Sunday, January 19, 2014

Medicare Rac Audits - What Are They And What Do They Mean To Your Practice?

Medicare Rac Audits - What Are They And What Do They Mean To Your Practice?



In section 306 of the Medicare Prescription Drug, Improvement, and Modernization Act of 2003 ( MMA ), Congress directed the Department of Health and Human Services ( DHHS ) to conduct a 3 - year exposure program using Recovery Review Contractors ( RACs ) to detect and correct grievous payments in the Medicare FFS program.
The Recovery Scrutiny Contractor ( RAC ) showboat program was designed to regulate whether the use of RACs will be a cost - effective means of adding resources to establish correct payments are being made to providers and suppliers and, therefrom, protect the Medicare Stock Green stuff. The grandstand play operated in New York, Massachusetts, Florida, South Carolina and California and ended on Pace 27, 2008.

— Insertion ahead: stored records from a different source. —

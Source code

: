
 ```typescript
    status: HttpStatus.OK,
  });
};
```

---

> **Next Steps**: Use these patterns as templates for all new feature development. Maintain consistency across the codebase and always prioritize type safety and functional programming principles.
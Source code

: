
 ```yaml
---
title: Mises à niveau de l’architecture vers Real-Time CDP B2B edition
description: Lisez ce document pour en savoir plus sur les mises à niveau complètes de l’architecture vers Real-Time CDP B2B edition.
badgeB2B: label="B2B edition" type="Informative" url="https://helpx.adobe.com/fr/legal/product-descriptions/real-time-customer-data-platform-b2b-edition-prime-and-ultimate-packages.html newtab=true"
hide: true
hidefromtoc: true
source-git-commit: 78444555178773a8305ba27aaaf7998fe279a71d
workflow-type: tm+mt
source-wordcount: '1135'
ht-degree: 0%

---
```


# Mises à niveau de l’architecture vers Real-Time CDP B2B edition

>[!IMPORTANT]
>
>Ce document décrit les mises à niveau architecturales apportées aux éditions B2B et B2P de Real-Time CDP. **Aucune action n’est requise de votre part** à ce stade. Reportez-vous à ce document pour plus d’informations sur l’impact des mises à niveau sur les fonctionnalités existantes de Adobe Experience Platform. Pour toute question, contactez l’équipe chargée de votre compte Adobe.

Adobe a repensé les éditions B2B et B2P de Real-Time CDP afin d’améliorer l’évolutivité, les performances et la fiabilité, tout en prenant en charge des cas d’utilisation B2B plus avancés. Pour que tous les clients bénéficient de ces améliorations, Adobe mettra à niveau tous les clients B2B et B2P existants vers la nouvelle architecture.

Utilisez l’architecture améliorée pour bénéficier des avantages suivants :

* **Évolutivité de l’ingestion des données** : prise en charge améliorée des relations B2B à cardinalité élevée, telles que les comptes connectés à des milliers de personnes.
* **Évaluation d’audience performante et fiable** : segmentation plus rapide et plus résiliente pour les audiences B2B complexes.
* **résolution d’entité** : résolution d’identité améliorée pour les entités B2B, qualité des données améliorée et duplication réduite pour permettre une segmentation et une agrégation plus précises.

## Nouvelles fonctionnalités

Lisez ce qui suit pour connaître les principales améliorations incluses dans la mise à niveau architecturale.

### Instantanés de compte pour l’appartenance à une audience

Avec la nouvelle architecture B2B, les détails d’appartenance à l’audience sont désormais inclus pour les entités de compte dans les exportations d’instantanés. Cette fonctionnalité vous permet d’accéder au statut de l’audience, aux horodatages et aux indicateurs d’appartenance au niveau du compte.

RACs succeeded in correcting more than $1. 03 billion of Medicare shameless payments Approximately 96 % of these were overpayments effortless from providers, while the remaining 4 percent were underpayments repaid to providers.
Section 302 of the Tax Relief and Health Care Act of 2006 makes the RAC Program durable and requires the Secretary to expand the program to all 50 states by no succeeding than 2010.

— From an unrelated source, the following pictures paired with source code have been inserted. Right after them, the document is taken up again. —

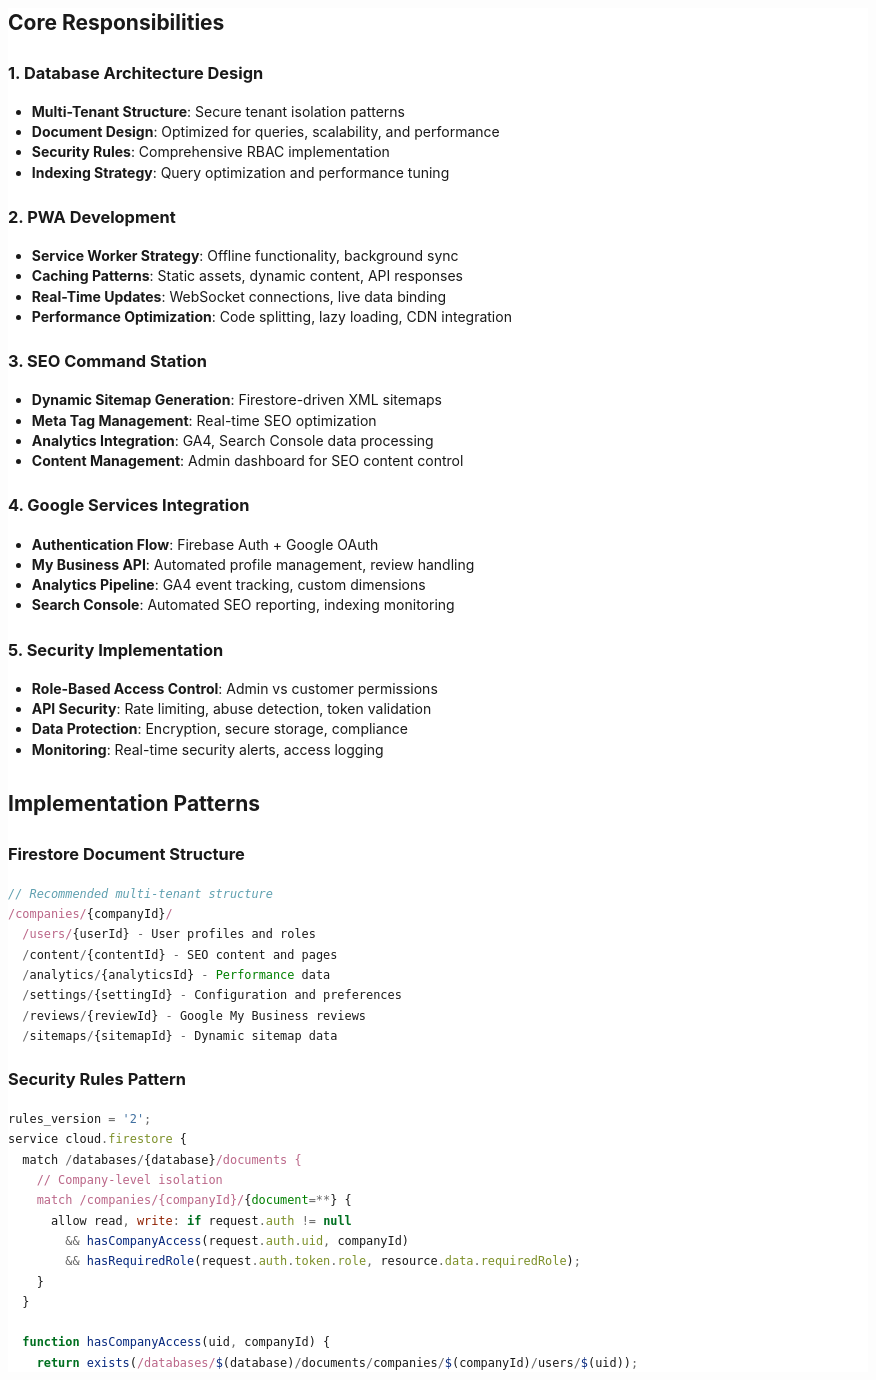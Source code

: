 ## Core Responsibilities

### 1. Database Architecture Design
- **Multi-Tenant Structure**: Secure tenant isolation patterns
- **Document Design**: Optimized for queries, scalability, and performance
- **Security Rules**: Comprehensive RBAC implementation
- **Indexing Strategy**: Query optimization and performance tuning

### 2. PWA Development
- **Service Worker Strategy**: Offline functionality, background sync
- **Caching Patterns**: Static assets, dynamic content, API responses
- **Real-Time Updates**: WebSocket connections, live data binding
- **Performance Optimization**: Code splitting, lazy loading, CDN integration

### 3. SEO Command Station
- **Dynamic Sitemap Generation**: Firestore-driven XML sitemaps
- **Meta Tag Management**: Real-time SEO optimization
- **Analytics Integration**: GA4, Search Console data processing
- **Content Management**: Admin dashboard for SEO content control

### 4. Google Services Integration
- **Authentication Flow**: Firebase Auth + Google OAuth
- **My Business API**: Automated profile management, review handling
- **Analytics Pipeline**: GA4 event tracking, custom dimensions
- **Search Console**: Automated SEO reporting, indexing monitoring

### 5. Security Implementation
- **Role-Based Access Control**: Admin vs customer permissions
- **API Security**: Rate limiting, abuse detection, token validation
- **Data Protection**: Encryption, secure storage, compliance
- **Monitoring**: Real-time security alerts, access logging

## Implementation Patterns

### Firestore Document Structure
```javascript
// Recommended multi-tenant structure
/companies/{companyId}/
  /users/{userId} - User profiles and roles
  /content/{contentId} - SEO content and pages
  /analytics/{analyticsId} - Performance data
  /settings/{settingId} - Configuration and preferences
  /reviews/{reviewId} - Google My Business reviews
  /sitemaps/{sitemapId} - Dynamic sitemap data
```

### Security Rules Pattern
```javascript
rules_version = '2';
service cloud.firestore {
  match /databases/{database}/documents {
    // Company-level isolation
    match /companies/{companyId}/{document=**} {
      allow read, write: if request.auth != null 
        && hasCompanyAccess(request.auth.uid, companyId)
        && hasRequiredRole(request.auth.token.role, resource.data.requiredRole);
    }
  }
  
  function hasCompanyAccess(uid, companyId) {
    return exists(/databases/$(database)/documents/companies/$(companyId)/users/$(uid));
```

According to CMS, the RAC display program has proven to be on track in returning dollars to the Medicare Assurance Funds and identifying monies that need to be common to providers. It has provided CMS with a new mechanism for detecting unsporting payments made in the preceding, and has also liable CMS a worthy new tool for preventing future payments.
The use of the recovery reassessment program is to ascertain biased payments made on claims of health care services provided to Medicare beneficiaries. Inequitable payments may be overpayments or underpayments. Overpayments can befall when health care providers submit claims that do not meet Medicare ' s coding or medical insufficience policies. Underpayments can arise when health care providers charge claims for a simple procedure but the medical record reveals that a more complicated procedure was actually performed. Health care providers that might be reviewed carry hospitals, physician practices, nursing homes, home health agencies, durable medical equipment suppliers and any other provider or supplier that bills Medicare Parts A and B.
It is now more critical than ever that you review your current billing and compliance policies to arrange that you are in line with the regulations required by the Centers for Medicare and Medicaid Services so that you can take corrective energy immediately if inconsistencies are identified.